[[ Source material, beginning ]]

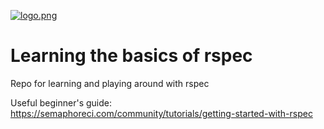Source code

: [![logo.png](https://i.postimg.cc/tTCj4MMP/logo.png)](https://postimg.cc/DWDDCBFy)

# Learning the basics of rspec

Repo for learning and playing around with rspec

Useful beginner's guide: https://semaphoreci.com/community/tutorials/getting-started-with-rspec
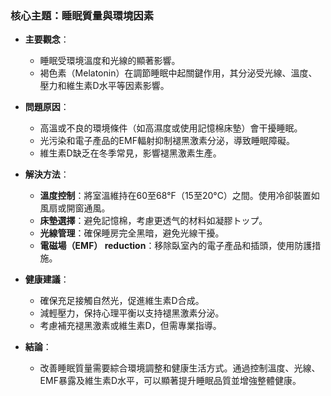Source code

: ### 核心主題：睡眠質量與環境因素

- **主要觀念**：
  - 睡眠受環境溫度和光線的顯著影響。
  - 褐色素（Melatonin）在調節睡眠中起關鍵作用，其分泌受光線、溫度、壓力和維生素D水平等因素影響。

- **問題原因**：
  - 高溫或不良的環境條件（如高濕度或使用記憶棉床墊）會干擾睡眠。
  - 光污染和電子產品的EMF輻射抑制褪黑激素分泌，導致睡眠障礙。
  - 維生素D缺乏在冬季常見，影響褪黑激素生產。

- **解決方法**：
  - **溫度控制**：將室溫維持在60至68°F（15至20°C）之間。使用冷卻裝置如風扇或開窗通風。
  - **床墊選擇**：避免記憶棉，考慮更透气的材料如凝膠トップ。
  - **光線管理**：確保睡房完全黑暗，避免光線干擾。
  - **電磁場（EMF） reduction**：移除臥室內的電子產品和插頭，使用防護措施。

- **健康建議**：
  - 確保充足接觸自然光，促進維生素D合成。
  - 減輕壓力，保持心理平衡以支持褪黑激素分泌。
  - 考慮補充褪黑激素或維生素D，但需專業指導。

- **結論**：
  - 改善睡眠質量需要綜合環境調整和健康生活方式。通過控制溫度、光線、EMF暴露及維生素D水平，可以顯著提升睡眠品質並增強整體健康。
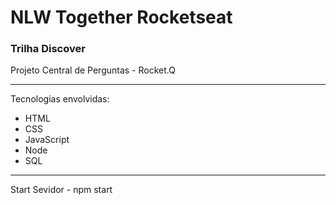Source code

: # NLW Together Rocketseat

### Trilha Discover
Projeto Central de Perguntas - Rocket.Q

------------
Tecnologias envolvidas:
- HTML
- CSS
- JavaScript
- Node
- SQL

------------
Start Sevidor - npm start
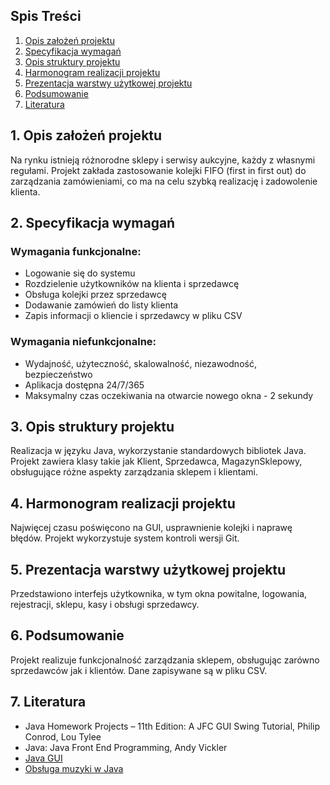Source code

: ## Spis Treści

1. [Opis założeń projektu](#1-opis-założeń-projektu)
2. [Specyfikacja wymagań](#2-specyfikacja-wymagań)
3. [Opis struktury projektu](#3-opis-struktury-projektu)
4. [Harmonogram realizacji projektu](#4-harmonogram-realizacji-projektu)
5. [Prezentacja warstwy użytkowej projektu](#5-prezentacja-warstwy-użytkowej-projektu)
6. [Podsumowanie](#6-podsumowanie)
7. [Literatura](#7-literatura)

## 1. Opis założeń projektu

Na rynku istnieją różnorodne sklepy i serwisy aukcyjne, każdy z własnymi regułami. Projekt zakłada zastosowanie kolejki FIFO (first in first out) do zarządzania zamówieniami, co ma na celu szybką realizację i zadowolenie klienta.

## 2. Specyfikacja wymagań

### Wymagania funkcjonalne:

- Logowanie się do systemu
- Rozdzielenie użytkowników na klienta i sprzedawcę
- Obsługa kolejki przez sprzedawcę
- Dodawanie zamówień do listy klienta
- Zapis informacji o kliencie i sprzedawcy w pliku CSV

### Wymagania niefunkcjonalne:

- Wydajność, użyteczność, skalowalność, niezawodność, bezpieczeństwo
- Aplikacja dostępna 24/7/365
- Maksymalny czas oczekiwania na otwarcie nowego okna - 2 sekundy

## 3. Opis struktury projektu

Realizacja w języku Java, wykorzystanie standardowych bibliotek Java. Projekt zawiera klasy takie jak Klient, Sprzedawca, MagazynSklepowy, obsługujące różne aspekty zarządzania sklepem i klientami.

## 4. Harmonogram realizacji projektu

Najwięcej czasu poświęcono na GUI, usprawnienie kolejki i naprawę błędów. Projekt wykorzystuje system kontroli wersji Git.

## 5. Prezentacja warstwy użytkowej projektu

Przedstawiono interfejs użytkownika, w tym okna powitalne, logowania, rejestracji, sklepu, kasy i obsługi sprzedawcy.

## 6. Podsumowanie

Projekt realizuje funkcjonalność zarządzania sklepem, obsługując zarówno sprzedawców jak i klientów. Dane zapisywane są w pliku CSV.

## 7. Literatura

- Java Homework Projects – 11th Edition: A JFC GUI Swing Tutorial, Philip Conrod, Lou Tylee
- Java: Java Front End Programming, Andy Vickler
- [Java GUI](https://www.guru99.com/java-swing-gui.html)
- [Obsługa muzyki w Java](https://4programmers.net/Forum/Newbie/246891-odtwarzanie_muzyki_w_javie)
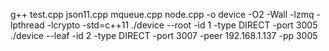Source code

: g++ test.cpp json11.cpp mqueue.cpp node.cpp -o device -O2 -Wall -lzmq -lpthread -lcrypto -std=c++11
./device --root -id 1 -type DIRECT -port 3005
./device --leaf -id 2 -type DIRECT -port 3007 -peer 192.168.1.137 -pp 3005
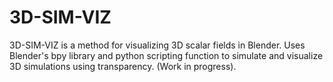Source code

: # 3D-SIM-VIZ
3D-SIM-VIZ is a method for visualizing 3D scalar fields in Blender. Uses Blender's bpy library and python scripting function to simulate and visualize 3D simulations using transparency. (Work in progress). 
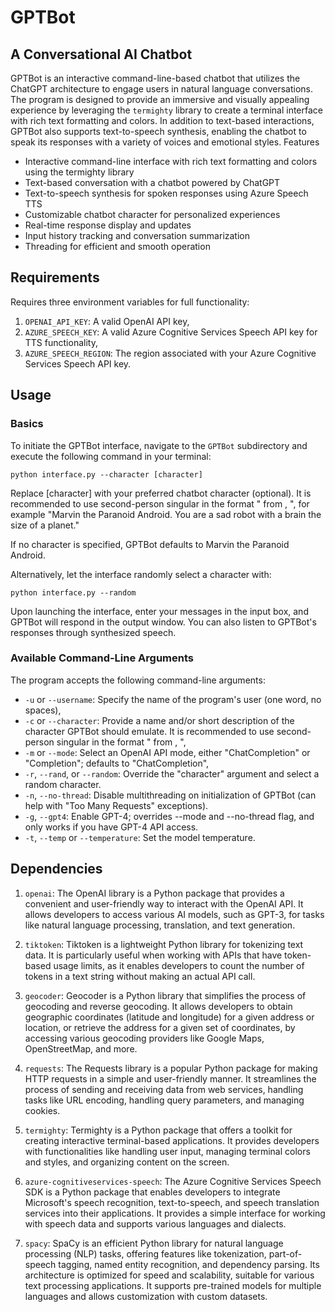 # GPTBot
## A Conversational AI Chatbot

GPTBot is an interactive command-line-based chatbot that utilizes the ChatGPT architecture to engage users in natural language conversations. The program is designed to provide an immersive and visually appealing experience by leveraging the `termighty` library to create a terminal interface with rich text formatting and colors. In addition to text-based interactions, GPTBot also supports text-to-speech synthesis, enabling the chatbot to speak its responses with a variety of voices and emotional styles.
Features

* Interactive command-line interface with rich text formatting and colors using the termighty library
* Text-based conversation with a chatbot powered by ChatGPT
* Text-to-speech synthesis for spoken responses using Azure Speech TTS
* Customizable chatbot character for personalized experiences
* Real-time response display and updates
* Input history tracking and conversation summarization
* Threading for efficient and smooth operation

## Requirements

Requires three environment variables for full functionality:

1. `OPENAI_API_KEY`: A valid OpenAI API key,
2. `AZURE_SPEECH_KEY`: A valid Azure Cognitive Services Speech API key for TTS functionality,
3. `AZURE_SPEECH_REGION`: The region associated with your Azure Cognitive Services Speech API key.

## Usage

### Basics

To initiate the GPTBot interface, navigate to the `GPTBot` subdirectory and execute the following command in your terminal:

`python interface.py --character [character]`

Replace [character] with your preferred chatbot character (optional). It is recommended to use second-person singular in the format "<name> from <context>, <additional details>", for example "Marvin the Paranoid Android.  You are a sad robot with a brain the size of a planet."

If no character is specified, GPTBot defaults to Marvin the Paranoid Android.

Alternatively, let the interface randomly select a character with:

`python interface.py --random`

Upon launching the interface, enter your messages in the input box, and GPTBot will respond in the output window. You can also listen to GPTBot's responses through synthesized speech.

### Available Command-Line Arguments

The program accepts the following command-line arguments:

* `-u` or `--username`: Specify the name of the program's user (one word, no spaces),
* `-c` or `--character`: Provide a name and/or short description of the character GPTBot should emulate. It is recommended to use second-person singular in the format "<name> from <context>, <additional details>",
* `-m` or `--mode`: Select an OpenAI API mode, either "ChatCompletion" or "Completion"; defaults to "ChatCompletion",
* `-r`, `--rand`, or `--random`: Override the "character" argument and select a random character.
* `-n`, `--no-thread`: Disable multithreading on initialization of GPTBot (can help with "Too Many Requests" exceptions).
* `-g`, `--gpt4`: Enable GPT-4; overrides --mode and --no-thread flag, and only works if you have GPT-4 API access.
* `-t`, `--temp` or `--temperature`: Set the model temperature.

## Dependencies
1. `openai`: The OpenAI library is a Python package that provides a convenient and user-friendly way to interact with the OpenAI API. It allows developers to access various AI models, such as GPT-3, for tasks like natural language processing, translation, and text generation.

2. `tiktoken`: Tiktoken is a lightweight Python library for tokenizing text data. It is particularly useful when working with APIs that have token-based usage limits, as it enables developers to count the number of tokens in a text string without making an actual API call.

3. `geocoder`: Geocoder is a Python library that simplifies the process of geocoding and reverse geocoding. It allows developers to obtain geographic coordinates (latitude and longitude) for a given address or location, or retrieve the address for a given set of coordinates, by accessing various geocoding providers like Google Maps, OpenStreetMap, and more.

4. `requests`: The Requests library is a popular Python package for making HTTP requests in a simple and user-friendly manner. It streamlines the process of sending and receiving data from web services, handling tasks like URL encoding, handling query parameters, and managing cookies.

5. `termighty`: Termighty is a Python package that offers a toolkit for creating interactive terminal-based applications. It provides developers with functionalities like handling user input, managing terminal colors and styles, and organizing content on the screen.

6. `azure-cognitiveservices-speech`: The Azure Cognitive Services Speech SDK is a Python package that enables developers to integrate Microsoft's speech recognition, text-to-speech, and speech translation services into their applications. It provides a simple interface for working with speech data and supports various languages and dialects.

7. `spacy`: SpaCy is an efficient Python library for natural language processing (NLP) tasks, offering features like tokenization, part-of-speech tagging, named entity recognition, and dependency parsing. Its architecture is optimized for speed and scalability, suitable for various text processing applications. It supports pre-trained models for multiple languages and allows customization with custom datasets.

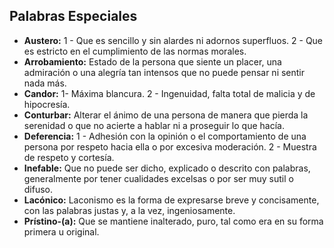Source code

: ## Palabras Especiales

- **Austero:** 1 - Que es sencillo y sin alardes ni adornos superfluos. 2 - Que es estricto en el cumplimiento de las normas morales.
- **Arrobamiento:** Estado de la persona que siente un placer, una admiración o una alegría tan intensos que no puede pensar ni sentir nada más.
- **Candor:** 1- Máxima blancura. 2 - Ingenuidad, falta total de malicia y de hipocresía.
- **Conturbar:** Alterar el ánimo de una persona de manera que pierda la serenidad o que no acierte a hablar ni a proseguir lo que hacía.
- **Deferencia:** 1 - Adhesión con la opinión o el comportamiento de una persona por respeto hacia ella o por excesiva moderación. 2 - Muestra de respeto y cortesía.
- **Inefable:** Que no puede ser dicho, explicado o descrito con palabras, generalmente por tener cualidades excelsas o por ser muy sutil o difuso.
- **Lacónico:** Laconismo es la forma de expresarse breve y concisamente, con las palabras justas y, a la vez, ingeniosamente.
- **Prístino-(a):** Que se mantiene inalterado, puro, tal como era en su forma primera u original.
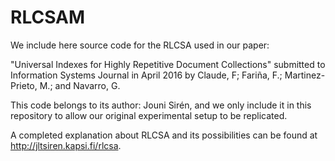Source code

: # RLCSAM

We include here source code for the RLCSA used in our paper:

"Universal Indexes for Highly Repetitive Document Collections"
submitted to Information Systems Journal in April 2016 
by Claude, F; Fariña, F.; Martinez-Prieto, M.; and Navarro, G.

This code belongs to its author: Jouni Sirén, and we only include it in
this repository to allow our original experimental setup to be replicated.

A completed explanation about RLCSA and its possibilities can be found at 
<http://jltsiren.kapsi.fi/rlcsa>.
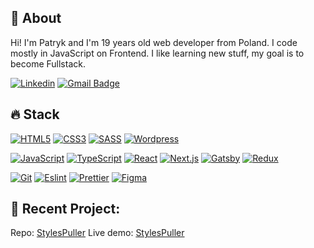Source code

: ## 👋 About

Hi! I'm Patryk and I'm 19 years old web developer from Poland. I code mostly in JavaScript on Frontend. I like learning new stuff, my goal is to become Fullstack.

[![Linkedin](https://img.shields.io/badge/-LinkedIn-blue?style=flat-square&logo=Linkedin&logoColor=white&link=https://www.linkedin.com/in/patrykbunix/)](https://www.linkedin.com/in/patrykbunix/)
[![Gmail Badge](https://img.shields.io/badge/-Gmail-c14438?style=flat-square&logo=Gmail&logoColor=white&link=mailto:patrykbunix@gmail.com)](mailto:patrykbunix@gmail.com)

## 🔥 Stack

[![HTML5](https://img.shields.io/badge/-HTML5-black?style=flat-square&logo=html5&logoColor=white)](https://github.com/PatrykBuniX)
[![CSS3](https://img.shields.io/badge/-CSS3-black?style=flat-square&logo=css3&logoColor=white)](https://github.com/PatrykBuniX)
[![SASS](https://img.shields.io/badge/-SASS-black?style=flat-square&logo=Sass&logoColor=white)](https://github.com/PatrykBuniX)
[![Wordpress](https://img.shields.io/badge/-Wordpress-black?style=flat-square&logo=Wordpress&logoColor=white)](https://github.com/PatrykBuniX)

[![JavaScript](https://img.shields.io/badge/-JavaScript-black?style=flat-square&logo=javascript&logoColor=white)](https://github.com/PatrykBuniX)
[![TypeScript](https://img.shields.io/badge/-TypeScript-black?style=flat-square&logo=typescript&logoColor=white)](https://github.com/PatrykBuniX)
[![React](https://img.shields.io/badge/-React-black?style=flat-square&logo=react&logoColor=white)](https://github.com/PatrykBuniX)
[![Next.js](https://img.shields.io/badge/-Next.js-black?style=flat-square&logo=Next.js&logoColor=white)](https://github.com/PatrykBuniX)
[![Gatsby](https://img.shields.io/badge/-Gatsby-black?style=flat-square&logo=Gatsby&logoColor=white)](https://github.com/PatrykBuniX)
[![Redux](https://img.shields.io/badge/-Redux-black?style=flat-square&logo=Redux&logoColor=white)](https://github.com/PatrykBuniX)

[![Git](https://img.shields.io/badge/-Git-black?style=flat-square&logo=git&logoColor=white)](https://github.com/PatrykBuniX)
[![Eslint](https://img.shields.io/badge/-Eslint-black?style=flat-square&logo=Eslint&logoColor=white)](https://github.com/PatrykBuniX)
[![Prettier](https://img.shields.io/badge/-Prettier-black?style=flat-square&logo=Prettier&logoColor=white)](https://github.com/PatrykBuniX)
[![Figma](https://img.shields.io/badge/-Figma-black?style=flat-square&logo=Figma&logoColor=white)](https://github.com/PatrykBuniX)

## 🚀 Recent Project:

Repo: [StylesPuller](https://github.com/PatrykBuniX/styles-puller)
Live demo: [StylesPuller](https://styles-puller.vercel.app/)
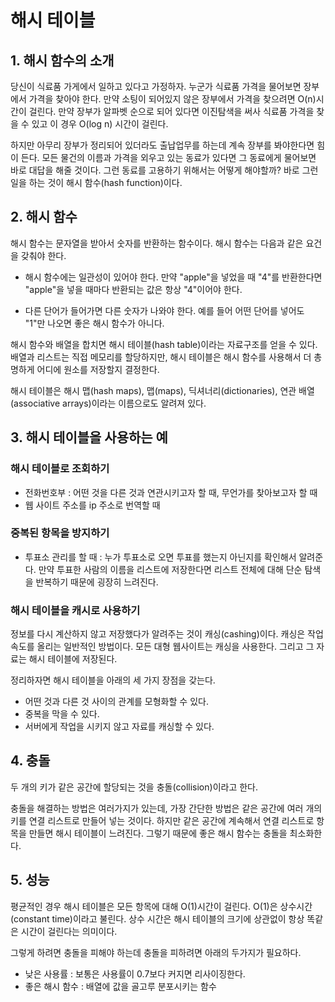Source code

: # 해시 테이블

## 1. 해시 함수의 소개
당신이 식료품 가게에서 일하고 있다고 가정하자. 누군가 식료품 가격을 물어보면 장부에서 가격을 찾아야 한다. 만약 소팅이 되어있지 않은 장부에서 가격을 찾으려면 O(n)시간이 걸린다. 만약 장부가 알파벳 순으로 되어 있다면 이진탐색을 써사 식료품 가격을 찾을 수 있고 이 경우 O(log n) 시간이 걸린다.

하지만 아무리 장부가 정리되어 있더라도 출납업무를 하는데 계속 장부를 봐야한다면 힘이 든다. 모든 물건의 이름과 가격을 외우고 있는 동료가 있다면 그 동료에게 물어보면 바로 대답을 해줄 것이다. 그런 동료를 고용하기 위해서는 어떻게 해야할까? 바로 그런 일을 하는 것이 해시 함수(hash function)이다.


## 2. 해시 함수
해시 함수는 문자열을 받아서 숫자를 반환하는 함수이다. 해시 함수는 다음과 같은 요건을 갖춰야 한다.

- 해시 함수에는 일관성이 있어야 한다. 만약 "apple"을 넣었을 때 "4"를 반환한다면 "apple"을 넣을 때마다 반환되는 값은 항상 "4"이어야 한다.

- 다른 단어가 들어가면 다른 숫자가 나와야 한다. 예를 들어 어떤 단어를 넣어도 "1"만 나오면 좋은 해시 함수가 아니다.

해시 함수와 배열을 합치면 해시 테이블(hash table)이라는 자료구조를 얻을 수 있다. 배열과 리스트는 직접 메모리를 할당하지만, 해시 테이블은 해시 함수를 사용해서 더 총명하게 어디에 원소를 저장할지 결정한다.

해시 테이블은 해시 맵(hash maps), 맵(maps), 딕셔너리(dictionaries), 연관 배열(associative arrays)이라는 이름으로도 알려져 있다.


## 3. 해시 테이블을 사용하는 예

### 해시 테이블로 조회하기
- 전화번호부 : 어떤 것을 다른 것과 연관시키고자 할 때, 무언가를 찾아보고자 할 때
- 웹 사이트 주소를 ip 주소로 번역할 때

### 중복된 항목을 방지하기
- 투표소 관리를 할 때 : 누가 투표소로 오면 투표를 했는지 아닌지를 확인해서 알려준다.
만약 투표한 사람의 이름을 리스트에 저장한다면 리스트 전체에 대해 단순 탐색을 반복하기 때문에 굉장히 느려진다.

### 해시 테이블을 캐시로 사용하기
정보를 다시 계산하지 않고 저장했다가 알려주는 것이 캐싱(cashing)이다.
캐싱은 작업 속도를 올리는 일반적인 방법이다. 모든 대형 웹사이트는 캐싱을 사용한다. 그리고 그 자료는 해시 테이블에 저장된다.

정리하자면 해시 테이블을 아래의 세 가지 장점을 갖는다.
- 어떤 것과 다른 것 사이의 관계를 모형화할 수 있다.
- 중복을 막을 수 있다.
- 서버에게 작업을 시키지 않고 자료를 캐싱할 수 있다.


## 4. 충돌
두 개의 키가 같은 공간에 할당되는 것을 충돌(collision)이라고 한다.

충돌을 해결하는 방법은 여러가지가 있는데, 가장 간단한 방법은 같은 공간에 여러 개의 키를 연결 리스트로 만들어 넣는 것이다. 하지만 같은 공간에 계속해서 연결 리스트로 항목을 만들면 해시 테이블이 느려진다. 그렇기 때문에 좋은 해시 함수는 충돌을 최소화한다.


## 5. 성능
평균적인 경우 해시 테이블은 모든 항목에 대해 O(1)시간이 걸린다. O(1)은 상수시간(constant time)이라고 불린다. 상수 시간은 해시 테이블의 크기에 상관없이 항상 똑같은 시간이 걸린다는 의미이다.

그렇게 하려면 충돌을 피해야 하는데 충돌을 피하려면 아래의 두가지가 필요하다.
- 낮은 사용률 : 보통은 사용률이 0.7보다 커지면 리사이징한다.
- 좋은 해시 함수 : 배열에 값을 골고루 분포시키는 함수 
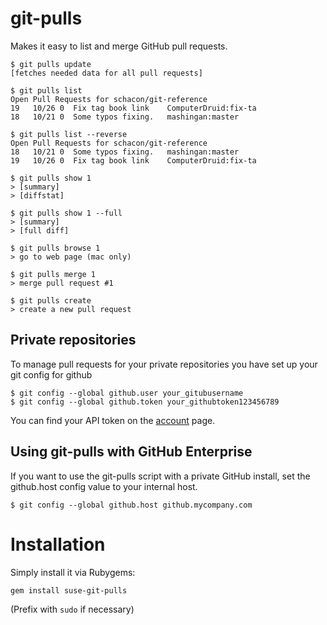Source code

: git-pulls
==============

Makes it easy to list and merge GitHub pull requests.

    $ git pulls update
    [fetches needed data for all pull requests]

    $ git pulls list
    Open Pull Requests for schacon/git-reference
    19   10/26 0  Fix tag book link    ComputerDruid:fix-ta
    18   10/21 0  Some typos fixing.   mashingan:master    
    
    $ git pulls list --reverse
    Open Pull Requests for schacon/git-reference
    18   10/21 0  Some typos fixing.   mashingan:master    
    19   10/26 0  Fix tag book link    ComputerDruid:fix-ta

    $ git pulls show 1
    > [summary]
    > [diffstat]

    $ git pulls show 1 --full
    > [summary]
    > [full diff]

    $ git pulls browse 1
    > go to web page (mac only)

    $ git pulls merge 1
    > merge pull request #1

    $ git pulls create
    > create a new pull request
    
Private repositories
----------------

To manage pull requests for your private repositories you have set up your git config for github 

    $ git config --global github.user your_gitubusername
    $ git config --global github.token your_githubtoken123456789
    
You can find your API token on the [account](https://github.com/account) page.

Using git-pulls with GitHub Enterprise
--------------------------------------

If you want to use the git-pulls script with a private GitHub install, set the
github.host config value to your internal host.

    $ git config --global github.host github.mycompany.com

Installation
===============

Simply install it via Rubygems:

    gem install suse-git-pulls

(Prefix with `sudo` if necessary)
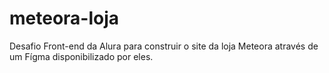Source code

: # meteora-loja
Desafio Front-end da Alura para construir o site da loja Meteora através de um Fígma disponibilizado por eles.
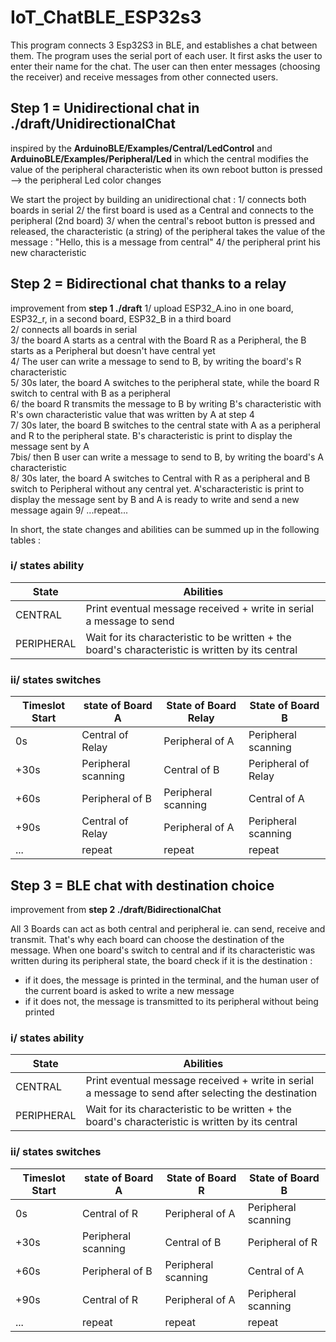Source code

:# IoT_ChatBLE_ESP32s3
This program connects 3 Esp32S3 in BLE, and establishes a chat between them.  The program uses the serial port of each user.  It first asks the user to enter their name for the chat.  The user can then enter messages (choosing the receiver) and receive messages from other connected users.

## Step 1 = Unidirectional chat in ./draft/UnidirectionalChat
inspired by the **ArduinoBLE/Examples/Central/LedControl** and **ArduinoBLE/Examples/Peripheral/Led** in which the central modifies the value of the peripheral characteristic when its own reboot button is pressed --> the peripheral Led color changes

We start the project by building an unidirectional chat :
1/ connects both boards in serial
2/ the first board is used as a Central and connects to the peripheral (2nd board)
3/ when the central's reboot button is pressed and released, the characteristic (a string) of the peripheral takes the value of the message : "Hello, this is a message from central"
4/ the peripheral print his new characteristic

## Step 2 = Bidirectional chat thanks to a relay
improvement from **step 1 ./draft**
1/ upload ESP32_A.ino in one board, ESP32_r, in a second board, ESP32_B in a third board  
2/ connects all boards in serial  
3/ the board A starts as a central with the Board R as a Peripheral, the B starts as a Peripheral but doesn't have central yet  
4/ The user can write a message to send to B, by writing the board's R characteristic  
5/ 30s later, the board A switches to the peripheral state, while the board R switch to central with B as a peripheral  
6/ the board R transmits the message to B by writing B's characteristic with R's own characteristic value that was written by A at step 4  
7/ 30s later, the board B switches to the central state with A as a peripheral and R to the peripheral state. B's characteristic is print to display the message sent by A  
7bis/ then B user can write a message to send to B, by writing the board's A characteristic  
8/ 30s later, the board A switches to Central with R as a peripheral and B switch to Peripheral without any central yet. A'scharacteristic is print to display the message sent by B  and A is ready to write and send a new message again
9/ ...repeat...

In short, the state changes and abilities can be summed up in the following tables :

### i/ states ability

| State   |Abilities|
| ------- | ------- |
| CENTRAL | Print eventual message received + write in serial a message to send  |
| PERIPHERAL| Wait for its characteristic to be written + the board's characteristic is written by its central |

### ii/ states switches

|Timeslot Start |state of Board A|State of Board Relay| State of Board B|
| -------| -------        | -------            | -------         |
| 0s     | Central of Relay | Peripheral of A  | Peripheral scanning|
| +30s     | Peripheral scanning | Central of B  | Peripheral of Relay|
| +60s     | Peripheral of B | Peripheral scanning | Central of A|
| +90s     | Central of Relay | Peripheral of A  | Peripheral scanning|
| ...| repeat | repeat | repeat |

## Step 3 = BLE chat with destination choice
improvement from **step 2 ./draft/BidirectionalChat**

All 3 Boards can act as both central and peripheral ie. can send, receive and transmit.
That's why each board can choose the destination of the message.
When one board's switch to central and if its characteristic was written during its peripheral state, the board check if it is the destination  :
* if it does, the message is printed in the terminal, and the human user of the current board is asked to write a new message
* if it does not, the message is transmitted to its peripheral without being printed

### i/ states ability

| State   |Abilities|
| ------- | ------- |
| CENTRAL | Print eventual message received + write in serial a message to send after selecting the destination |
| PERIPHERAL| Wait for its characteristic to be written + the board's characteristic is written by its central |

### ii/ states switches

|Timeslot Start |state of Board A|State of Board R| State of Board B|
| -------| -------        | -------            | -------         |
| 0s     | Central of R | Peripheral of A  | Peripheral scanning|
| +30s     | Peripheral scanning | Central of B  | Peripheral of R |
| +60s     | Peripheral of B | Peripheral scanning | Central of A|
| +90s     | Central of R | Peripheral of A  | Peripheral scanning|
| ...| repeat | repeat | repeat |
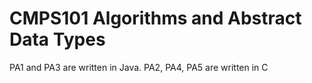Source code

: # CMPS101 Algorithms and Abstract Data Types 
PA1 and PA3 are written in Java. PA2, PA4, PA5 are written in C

[[ Source material, end ]]

Task to complete
Range to copy from the listing above: the line containing "정보를 다시 계산하지 않고 저장했다가 알려주는 것이 캐싱(cashing)이다." down to the line containing "--global github.token your_githubtoken123456789", both included. Reproduce it exactly, minus the pictures, and add nothing.

Result below
정보를 다시 계산하지 않고 저장했다가 알려주는 것이 캐싱(cashing)이다.
캐싱은 작업 속도를 올리는 일반적인 방법이다. 모든 대형 웹사이트는 캐싱을 사용한다. 그리고 그 자료는 해시 테이블에 저장된다.

정리하자면 해시 테이블을 아래의 세 가지 장점을 갖는다.
- 어떤 것과 다른 것 사이의 관계를 모형화할 수 있다.
- 중복을 막을 수 있다.
- 서버에게 작업을 시키지 않고 자료를 캐싱할 수 있다.


## 4. 충돌
두 개의 키가 같은 공간에 할당되는 것을 충돌(collision)이라고 한다.

충돌을 해결하는 방법은 여러가지가 있는데, 가장 간단한 방법은 같은 공간에 여러 개의 키를 연결 리스트로 만들어 넣는 것이다. 하지만 같은 공간에 계속해서 연결 리스트로 항목을 만들면 해시 테이블이 느려진다. 그렇기 때문에 좋은 해시 함수는 충돌을 최소화한다.


## 5. 성능
평균적인 경우 해시 테이블은 모든 항목에 대해 O(1)시간이 걸린다. O(1)은 상수시간(constant time)이라고 불린다. 상수 시간은 해시 테이블의 크기에 상관없이 항상 똑같은 시간이 걸린다는 의미이다.

그렇게 하려면 충돌을 피해야 하는데 충돌을 피하려면 아래의 두가지가 필요하다.
- 낮은 사용률 : 보통은 사용률이 0.7보다 커지면 리사이징한다.
- 좋은 해시 함수 : 배열에 값을 골고루 분포시키는 함수 
Source code

: git-pulls
==============

Makes it easy to list and merge GitHub pull requests.

    $ git pulls update
    [fetches needed data for all pull requests]

    $ git pulls list
    Open Pull Requests for schacon/git-reference
    19   10/26 0  Fix tag book link    ComputerDruid:fix-ta
    18   10/21 0  Some typos fixing.   mashingan:master    
    
    $ git pulls list --reverse
    Open Pull Requests for schacon/git-reference
    18   10/21 0  Some typos fixing.   mashingan:master    
    19   10/26 0  Fix tag book link    ComputerDruid:fix-ta

    $ git pulls show 1
    > [summary]
    > [diffstat]

    $ git pulls show 1 --full
    > [summary]
    > [full diff]

    $ git pulls browse 1
    > go to web page (mac only)

    $ git pulls merge 1
    > merge pull request #1

    $ git pulls create
    > create a new pull request
    
Private repositories
----------------

To manage pull requests for your private repositories you have set up your git config for github 

    $ git config --global github.user your_gitubusername
    $ git config --global github.token your_githubtoken123456789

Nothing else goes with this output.